DATA TO EXAMINE:
╔══

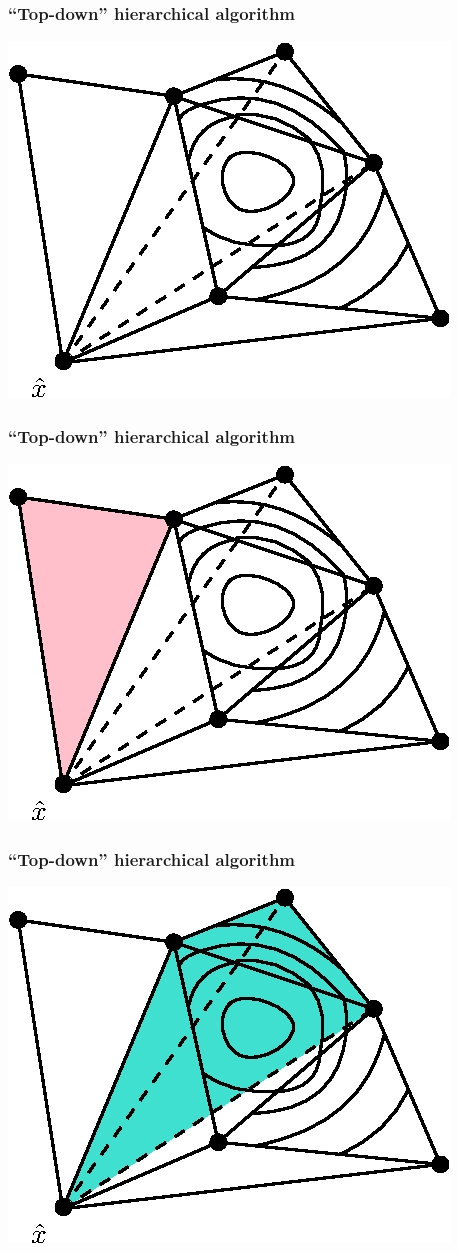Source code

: \documentclass{beamer}
\begin{document}
\begin{frame}
  \frametitle{``Top-down'' hierarchical algorithm}
  \centering
  \includegraphics[width=0.75\linewidth]{top-down-algorithm.eps}
\end{frame}

\begin{frame}
  \frametitle{``Top-down'' hierarchical algorithm}
  \centering
  \includegraphics[width=0.75\linewidth]{top-down-algorithm-1.eps}
\end{frame}

\begin{frame}
  \frametitle{``Top-down'' hierarchical algorithm}
  \centering
  \includegraphics[width=0.75\linewidth]{top-down-algorithm-2.eps}
\end{frame}
\end{document}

╚══

AIM OF THE EXERCISE: Will you set down the records word for word while leaving out every picture?

ANSWER SPACE:
Source code

: \documentclass{beamer}
\begin{document}
\begin{frame}
  \frametitle{``Top-down'' hierarchical algorithm}
  \centering
  \includegraphics[width=0.75\linewidth]{top-down-algorithm.eps}
\end{frame}

\begin{frame}
  \frametitle{``Top-down'' hierarchical algorithm}
  \centering
  \includegraphics[width=0.75\linewidth]{top-down-algorithm-1.eps}
\end{frame}

\begin{frame}
  \frametitle{``Top-down'' hierarchical algorithm}
  \centering
  \includegraphics[width=0.75\linewidth]{top-down-algorithm-2.eps}
\end{frame}
\end{document}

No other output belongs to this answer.